==== PROVIDED ENTRIES
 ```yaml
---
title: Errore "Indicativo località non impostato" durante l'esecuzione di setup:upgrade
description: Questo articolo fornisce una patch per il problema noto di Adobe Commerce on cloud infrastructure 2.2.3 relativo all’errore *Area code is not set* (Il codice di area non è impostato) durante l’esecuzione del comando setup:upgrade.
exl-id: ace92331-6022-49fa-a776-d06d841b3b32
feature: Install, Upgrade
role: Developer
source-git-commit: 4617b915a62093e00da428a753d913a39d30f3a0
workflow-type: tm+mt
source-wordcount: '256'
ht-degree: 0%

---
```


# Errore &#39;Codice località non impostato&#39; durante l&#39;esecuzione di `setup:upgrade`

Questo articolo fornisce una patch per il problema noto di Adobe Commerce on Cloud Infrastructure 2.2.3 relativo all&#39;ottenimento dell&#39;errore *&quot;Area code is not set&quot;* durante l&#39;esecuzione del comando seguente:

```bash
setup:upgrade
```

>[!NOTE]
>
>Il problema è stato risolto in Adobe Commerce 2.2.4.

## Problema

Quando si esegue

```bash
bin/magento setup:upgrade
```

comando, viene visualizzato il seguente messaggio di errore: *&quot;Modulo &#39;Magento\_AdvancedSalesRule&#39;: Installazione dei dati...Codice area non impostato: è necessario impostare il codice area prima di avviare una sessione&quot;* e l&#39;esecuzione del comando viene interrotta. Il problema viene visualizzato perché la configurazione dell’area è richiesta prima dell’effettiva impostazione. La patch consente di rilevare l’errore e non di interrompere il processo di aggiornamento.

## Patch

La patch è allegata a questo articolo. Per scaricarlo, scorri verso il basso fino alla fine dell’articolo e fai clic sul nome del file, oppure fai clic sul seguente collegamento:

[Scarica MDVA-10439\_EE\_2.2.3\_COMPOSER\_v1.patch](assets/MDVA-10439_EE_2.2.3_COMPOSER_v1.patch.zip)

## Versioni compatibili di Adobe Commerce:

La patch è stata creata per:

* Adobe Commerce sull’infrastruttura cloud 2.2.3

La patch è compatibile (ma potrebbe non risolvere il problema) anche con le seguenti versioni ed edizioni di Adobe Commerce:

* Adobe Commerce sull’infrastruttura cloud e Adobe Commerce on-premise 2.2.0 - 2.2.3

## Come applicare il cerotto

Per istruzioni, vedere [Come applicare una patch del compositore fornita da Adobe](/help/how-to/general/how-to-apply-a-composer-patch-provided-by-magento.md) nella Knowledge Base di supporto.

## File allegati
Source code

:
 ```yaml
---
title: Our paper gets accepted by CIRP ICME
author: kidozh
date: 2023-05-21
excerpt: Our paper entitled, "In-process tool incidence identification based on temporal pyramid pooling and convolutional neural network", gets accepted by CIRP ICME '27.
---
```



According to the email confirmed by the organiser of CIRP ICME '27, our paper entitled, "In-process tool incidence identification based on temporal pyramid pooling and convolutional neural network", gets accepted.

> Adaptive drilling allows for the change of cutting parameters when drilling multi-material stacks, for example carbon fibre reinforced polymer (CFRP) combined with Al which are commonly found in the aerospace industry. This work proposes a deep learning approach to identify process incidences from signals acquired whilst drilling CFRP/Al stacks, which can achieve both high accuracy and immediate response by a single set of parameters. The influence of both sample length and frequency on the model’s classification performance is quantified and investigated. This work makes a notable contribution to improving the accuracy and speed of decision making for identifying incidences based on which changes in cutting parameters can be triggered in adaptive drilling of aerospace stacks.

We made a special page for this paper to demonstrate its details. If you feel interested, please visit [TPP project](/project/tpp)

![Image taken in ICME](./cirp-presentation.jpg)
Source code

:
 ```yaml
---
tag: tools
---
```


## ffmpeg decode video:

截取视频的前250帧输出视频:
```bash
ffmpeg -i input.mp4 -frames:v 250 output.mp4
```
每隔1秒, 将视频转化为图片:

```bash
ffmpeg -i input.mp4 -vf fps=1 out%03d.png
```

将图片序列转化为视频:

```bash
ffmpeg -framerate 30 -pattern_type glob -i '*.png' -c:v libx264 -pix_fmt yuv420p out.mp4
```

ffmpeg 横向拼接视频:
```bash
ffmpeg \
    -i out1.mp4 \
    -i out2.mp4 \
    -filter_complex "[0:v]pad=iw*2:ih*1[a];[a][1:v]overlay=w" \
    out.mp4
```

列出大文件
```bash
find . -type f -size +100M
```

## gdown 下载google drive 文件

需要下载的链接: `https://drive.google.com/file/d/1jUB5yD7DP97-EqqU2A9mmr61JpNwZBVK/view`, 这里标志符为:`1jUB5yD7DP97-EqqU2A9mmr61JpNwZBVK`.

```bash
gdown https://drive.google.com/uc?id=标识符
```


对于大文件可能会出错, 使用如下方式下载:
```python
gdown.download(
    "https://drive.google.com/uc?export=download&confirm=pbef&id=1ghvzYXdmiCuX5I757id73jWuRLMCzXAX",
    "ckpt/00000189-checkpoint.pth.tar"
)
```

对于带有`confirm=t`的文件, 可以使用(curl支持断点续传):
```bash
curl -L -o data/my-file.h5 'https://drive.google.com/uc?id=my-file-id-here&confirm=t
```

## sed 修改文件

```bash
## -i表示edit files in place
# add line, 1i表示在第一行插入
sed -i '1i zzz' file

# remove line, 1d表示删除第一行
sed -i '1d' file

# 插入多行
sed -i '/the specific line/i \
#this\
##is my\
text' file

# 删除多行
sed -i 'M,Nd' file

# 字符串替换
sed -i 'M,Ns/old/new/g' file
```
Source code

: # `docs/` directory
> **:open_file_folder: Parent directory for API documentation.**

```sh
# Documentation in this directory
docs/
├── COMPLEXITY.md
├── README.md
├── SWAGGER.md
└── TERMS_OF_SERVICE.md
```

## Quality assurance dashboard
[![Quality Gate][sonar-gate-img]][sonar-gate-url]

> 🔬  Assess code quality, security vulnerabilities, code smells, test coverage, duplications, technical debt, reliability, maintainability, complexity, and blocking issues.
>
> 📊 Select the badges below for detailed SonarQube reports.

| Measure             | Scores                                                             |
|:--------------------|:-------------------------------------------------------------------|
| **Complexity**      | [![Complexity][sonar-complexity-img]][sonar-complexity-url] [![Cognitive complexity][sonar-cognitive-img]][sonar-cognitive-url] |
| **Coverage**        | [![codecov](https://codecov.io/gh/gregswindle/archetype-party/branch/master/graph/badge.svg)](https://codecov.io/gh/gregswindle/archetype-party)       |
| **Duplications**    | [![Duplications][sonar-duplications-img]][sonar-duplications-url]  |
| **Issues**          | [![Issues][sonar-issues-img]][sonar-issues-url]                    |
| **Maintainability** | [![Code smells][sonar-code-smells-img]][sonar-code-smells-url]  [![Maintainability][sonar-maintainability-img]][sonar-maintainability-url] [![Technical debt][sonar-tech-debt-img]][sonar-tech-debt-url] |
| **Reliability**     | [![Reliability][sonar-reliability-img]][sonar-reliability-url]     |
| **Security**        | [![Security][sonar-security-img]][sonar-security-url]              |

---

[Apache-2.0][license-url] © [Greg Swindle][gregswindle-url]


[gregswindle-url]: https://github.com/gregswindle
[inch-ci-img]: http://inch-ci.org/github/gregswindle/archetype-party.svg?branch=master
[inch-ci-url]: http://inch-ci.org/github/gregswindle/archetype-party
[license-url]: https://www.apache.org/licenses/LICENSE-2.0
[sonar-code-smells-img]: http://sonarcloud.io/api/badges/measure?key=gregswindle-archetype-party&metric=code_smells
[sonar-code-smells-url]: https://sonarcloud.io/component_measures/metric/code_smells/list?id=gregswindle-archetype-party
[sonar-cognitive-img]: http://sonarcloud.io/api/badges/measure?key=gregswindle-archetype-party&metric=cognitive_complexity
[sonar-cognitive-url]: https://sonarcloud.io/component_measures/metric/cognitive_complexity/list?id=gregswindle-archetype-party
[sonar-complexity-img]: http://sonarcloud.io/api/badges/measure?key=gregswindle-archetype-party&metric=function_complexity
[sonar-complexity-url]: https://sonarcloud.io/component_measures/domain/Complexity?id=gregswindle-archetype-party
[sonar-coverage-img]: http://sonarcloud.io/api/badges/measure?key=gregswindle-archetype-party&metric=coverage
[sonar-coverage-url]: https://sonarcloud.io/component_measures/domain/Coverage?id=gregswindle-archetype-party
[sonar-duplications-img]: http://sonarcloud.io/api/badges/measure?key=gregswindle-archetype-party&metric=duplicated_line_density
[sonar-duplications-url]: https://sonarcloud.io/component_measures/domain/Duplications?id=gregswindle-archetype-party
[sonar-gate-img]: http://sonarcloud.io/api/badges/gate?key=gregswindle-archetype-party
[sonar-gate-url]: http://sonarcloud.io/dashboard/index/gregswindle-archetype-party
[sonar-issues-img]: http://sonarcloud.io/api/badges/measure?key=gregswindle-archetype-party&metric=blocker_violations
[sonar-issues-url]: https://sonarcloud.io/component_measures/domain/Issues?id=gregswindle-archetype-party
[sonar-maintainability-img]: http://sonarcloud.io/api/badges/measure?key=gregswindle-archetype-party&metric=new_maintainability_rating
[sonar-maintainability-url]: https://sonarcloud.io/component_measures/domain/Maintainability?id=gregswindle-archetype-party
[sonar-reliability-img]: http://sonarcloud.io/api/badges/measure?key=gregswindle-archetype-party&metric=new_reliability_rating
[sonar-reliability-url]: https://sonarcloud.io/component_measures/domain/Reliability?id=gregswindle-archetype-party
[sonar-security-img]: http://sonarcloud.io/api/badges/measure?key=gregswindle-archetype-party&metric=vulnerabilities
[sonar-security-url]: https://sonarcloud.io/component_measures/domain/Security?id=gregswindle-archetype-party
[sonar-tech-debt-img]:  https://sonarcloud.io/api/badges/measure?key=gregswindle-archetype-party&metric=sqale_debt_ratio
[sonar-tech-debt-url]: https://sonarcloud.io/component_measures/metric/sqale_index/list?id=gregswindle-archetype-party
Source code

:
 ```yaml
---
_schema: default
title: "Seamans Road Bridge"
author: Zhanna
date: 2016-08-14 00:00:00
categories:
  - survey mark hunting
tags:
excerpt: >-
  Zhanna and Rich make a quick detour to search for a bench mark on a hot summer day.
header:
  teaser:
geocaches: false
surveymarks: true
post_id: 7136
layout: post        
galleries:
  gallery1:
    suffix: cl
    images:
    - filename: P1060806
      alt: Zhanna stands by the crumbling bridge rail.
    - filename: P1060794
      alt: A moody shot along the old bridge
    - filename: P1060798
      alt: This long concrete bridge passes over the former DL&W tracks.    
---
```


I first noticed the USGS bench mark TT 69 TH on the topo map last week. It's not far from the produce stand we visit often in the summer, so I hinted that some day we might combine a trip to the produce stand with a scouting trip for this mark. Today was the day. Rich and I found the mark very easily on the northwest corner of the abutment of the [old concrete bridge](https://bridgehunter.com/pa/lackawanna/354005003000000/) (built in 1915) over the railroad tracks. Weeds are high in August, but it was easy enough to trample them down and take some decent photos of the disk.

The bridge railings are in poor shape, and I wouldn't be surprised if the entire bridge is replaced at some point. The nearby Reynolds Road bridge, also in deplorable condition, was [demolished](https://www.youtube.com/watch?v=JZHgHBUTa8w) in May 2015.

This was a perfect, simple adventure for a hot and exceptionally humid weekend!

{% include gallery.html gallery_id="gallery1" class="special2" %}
========
→ **TO DO**:
With "comando" as the search string, filter the records and return each line that has it.

→ **EXPECTED ANSWER**:
description: Questo articolo fornisce una patch per il problema noto di Adobe Commerce on cloud infrastructure 2.2.3 relativo all’errore *Area code is not set* (Il codice di area non è impostato) durante l’esecuzione del comando setup:upgrade.
Questo articolo fornisce una patch per il problema noto di Adobe Commerce on Cloud Infrastructure 2.2.3 relativo all&#39;ottenimento dell&#39;errore *&quot;Area code is not set&quot;* durante l&#39;esecuzione del comando seguente:
comando, viene visualizzato il seguente messaggio di errore: *&quot;Modulo &#39;Magento\_AdvancedSalesRule&#39;: Installazione dei dati...Codice area non impostato: è necessario impostare il codice area prima di avviare una sessione&quot;* e l&#39;esecuzione del comando viene interrotta. Il problema viene visualizzato perché la configurazione dell’area è richiesta prima dell’effettiva impostazione. La patch consente di rilevare l’errore e non di interrompere il processo di aggiornamento.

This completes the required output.